Em 2016, a CIA começou a treinar uma força de comando ucraniana de elite, conhecida como Unidade 2245, que capturava drones e equipamentos de comunicação russos, para que os técnicos da CIA pudessem reverter a engenharia e decifrar os sistemas de encriptação de Moscovo. (Um dos oficiais da unidade era Kyrylo Budanov, o atual general que lidera os serviços militares de informações da Ucrânia.)

A CIA também auxiliou o treino de uma nova geração de espiões ucranianos que operavam dentro da Rússia, por toda a Europa, em Cuba e noutros locais onde se verificasse uma presença russa significativa.

A relação estava tão enraizada, que os agentes da CIA permaneceram numa localização remota no oeste da Ucrânia quando a administração Biden evacuou os funcionários dos Estados Unidos nas semanas que antecederam a invasão russa, em fevereiro de 2022. Durante a invasão, os agentes transmitiram informações cruciais, incluindo os locais que a Rússia estaria a planear atacar e os sistemas de armas que usariam.

“Sem eles, não teríamos conseguido resistir aos russos, nem vencê-los”, disse Ivan Bakanov, então chefe dos serviços de informações domésticos, o Serviço de Segurança da Ucrânia (SBU).

Durante uma década, os detalhes desta parceria de partilha de informações, sendo que a maioria está a ser divulgada pela primeira vez pelo The New York Times, têm sido um segredo cuidadosamente guardado.
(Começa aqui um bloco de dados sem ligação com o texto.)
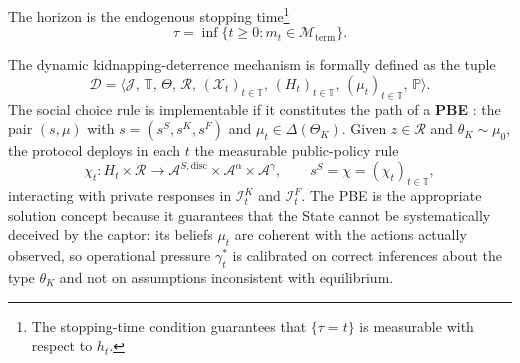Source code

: \documentclass[12pt,a4paper]{article}
\providecommand{\textcite}{\citet}
\theoremstyle{plain}
\theoremstyle{definition}
\theoremstyle{remark}
\newcommand{\ProbE}{\mathbb{P}}
\newcommand{\1}{\mathbf{1}}
\begin{document}
The horizon is the endogenous stopping time\footnote{The stopping-time condition
guarantees that $\{\tau=t\}$ is measurable with respect to $h_t$.}
\begin{equation}
\label{eq:stopping-time}
\tau = \inf \{ t \geq 0 : m_t \in \mathcal{M}_{\mathrm{term}} \}.
\end{equation}

The dynamic kidnapping-deterrence mechanism is formally defined as the tuple
\begin{equation*}
\mathcal{D} =
\bigl\langle \mathcal{J},\, \mathbb{T},\, \Theta,\, \mathcal{R},\,
(\mathcal{X}_t)_{t \in \mathbb{T}},\, (H_t)_{t \in \mathbb{T}},\,
(\mu_t)_{t \in \mathbb{T}},\, \ProbE \bigr\rangle.
\end{equation*}
The social choice rule is implementable if it constitutes the path of a \textbf{PBE}
\textcite{FudenbergTirole1991}: the pair $(s,\mu)$ with $s=(s^S,s^K,s^F)$ and
$\mu_t\in\Delta(\Theta_K)$. Given $z\in\mathcal{R}$ and $\theta_K\sim\mu_0$, the
protocol deploys in each $t$ the measurable public-policy rule
\[
\chi_t \colon H_t\times\mathcal{R} \longrightarrow
\mathcal{A}^{S,\text{disc}} \times \mathcal{A}^{\alpha} \times
\mathcal{A}^{\gamma}, \qquad s^S = \chi = (\chi_t)_{t\in\mathbb{T}},
\]
interacting with private responses in $\mathcal{I}_t^K$ and $\mathcal{I}_t^F$. The PBE
is the appropriate solution concept because it guarantees that the State cannot be
systematically deceived by the captor: its beliefs $\mu_t$ are coherent with the
actions actually observed, so operational pressure $\gamma_t^\ast$ is calibrated on
correct inferences about the type $\theta_K$ and not on assumptions inconsistent with
equilibrium.
\end{document}
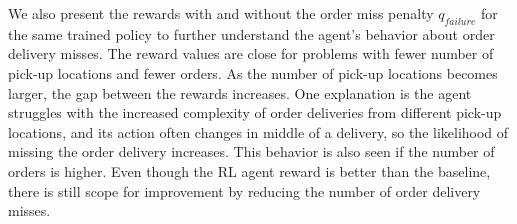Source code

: \documentclass[letterpaper]{article} %
\begin{document}
We also present the rewards with and without the order miss penalty $q_{failure}$ for the same trained policy to further understand the agent's behavior about order delivery misses. The reward values are close for problems with fewer number of pick-up locations and fewer orders. As the number of pick-up locations becomes larger, the gap between the rewards increases. One explanation is the agent struggles with the increased complexity of order deliveries from different pick-up locations, and its action often changes in middle of a delivery, so the likelihood of missing the order delivery increases. This behavior is also seen if the number of orders is higher. Even though the RL agent reward is better than the baseline, there is still scope for improvement by reducing the number of order delivery misses.

\begin{table}[h!]
\end{table}
\end{document}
Em mais de 200 entrevistas, agentes atuais e anteriores na Ucrânia, nos Estados Unidos e na Europa descreveram uma parceria que esteve prestes a falhar devido a desconfiança mútua, antes de se expandir progressivamente, transformando a Ucrânia num centro de recolha de informações que intercetava mais comunicações russas do que o posto da CIA em Kiev, na Ucrânia, conseguia inicialmente gerir. Vários oficiais ofereceram declarações sob condição de anonimato para discutir informações e assuntos diplomáticos sensíveis.

Atualmente, estas redes de informações são especialmente importantes, uma vez que a Rússia adotou uma atitude ofensiva, e a Ucrânia está mais dependente da sabotagem e dos ataques de mísseis de longo-alcance que requerem a presença de espiões para lá das linhas inimigas. Correm cada vez mais riscos: se os republicanos no Congresso dos Estados Unidos cessarem o financiamento militar de Kiev, a CIA poderá ter de recuar.
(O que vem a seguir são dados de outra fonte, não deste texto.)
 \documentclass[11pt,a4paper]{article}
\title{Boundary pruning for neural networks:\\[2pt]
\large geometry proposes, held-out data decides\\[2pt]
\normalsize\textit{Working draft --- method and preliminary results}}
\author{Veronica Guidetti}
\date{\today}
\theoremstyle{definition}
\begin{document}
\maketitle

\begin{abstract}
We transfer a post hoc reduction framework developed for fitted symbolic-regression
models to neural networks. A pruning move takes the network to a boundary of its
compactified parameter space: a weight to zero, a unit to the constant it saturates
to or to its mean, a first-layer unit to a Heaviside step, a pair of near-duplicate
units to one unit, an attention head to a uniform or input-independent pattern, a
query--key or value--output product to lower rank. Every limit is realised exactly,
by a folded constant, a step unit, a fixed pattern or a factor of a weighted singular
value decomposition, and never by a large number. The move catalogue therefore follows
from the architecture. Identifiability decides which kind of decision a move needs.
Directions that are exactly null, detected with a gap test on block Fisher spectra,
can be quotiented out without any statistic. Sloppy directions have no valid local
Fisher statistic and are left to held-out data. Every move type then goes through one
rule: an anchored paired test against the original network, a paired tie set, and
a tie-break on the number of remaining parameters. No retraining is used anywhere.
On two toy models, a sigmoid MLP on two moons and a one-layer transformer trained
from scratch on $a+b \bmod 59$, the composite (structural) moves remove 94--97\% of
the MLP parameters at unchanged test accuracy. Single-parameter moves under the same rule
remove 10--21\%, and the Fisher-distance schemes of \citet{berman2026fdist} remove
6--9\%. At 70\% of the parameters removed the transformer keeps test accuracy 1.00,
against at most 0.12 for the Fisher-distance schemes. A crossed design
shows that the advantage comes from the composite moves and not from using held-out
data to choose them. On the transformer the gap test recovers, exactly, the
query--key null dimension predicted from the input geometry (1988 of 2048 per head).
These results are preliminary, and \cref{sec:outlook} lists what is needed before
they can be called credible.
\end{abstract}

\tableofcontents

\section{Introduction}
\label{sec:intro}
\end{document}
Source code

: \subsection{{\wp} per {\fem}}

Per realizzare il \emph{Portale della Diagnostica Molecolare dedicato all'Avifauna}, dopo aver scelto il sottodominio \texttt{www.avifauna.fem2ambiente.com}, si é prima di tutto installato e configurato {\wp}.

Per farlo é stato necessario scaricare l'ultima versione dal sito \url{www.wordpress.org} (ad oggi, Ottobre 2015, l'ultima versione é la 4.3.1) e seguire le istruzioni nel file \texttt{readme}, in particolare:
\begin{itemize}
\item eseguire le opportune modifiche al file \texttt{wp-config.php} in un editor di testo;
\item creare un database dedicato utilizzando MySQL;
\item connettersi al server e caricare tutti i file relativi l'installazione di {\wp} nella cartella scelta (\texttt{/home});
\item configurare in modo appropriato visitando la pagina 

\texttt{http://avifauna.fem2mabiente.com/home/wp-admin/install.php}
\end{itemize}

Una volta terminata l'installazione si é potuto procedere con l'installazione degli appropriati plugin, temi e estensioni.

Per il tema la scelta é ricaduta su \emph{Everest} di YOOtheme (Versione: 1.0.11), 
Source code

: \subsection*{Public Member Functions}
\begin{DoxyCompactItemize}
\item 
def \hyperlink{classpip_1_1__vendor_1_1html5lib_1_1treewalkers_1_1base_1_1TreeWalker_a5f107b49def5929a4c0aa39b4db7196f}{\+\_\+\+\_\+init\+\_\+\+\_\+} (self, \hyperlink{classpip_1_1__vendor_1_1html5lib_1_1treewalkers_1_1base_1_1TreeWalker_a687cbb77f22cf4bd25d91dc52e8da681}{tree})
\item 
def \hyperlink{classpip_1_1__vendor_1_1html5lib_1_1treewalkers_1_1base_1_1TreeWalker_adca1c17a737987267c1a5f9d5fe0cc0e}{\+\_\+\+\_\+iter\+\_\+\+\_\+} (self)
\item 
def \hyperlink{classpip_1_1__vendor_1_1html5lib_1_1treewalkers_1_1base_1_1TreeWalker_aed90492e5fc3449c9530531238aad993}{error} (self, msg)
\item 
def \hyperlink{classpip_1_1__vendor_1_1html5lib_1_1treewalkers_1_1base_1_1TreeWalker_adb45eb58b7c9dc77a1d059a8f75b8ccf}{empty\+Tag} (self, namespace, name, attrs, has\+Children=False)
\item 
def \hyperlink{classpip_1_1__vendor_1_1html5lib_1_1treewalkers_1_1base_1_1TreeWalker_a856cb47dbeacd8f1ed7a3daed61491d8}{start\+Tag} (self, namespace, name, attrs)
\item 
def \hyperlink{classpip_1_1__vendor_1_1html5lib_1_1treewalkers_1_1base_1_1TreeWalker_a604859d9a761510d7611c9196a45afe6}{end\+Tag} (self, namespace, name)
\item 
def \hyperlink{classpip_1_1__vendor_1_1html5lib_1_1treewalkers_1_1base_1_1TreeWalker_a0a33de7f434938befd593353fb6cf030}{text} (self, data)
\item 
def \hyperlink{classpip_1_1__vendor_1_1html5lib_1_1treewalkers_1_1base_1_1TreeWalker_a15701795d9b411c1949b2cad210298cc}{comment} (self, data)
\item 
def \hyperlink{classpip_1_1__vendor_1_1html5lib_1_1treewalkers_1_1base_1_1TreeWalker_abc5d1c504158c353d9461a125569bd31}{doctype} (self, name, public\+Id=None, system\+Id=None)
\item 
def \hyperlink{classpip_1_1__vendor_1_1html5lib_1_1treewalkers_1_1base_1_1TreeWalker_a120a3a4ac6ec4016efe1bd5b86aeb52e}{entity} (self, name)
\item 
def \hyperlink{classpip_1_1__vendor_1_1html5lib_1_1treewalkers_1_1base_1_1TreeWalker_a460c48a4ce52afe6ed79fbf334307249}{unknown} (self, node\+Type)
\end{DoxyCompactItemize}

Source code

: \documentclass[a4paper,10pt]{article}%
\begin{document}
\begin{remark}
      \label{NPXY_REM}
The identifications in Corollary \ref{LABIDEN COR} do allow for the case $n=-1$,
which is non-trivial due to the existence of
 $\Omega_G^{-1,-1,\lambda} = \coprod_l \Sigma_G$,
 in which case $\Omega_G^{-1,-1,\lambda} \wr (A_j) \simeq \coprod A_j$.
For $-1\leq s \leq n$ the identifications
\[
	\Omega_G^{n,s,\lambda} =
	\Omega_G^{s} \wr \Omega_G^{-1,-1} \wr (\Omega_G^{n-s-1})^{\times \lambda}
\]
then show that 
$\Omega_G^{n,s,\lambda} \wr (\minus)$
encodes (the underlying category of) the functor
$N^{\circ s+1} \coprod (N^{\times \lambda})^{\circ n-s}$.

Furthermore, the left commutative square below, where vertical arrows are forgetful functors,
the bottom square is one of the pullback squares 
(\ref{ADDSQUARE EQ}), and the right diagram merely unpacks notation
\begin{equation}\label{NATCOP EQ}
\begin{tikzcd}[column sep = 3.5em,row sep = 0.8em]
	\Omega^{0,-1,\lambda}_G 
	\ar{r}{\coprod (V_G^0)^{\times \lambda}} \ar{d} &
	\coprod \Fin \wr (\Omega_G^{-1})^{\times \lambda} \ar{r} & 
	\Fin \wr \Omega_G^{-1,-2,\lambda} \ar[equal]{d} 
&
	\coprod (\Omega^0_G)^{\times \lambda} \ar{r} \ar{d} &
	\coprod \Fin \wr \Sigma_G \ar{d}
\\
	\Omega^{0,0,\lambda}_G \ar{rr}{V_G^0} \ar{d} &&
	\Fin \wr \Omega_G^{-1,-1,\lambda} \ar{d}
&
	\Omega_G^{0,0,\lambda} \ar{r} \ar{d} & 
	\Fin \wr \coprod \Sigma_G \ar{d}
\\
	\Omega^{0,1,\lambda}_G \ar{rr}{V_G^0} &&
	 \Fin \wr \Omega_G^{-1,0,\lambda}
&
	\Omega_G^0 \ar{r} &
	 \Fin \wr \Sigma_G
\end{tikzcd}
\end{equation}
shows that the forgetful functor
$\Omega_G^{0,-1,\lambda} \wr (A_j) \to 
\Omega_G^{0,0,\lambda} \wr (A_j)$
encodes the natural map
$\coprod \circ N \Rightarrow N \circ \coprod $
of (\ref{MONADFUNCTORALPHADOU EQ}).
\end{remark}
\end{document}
Numa tentativa de tranquilizar os líderes ucranianos, William Burns, diretor da CIA, visitou secretamente a Ucrânia há dias, sendo a sua décima visita desde a invasão.
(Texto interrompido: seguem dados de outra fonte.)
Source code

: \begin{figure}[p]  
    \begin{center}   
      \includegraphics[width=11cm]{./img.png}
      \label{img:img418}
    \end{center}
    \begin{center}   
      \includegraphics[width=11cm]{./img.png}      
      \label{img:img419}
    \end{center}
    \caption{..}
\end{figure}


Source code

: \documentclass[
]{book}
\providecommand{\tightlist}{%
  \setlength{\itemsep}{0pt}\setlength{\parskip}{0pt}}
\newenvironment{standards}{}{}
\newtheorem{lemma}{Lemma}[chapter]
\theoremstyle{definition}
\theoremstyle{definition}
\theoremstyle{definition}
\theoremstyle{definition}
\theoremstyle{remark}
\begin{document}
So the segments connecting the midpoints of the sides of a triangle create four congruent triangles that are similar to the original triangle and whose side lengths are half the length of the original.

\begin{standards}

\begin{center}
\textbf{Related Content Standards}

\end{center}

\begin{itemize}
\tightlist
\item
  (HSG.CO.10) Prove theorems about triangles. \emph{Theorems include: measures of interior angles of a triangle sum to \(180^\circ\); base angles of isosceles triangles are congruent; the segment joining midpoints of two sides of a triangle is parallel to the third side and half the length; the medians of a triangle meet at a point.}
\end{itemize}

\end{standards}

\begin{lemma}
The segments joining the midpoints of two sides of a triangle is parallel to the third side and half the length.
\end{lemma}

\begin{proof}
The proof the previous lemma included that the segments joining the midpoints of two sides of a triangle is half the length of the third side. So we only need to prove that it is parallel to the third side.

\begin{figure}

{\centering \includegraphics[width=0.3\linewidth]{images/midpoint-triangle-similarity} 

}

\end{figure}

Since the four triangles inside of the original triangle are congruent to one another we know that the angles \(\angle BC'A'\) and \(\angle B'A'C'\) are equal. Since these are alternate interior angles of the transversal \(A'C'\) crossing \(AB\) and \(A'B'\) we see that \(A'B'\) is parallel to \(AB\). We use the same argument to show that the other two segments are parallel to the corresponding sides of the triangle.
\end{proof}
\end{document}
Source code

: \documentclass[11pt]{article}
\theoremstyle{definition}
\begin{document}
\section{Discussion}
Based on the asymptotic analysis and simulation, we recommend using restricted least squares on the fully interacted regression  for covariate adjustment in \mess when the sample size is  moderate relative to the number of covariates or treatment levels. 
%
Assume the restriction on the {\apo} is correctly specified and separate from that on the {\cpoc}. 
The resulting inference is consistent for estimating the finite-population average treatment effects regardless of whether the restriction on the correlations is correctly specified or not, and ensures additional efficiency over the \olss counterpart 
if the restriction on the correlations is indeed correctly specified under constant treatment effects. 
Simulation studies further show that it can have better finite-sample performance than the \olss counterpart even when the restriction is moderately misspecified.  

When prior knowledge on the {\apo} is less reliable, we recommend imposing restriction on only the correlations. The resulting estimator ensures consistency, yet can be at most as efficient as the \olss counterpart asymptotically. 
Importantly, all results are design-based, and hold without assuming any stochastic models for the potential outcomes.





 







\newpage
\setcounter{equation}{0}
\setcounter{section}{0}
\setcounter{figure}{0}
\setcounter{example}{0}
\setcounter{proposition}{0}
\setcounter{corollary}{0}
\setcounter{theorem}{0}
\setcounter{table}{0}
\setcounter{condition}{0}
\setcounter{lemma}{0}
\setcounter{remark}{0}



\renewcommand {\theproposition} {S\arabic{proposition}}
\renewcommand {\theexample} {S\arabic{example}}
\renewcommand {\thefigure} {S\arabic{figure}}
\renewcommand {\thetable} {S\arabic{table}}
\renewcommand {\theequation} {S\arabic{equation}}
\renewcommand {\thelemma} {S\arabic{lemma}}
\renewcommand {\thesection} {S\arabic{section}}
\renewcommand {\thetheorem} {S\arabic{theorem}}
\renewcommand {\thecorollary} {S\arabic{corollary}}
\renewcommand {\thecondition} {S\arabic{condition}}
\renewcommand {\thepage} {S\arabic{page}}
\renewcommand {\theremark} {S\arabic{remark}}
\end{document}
Desde os primeiros momentos, um adversário em comum - o presidente Vladimir Putin da Rússia - uniu a CIA e os seus parceiros ucranianos. Obcecado pela “perda” da Ucrânia para o Ocidente, Putin interferia regularmente no sistema político ucraniano, escolhendo a dedo líderes que acreditava serem capazes de manter a Ucrânia na órbita da Rússia. Contudo, o tiro saía pela culatra, empurrando manifestantes para as ruas.

Há muito que Putin acusa os serviços de informações ocidentais de manipular Kiev e de semear opiniões contra a Rússia na Ucrânia.

Em finais de 2021, segundo um agente veterano europeu, Putin estaria a considerar lançar a sua primeira invasão de grande escala quando se encontrou com o chefe de um dos principais serviços secretos da Rússia, que relatou que a CIA, juntamente com o MI6 da Grã-Bretanha, estava a controlar a Ucrânia e a transformá-la numa testa de ponte (posição avançada) para operações contra Moscovo.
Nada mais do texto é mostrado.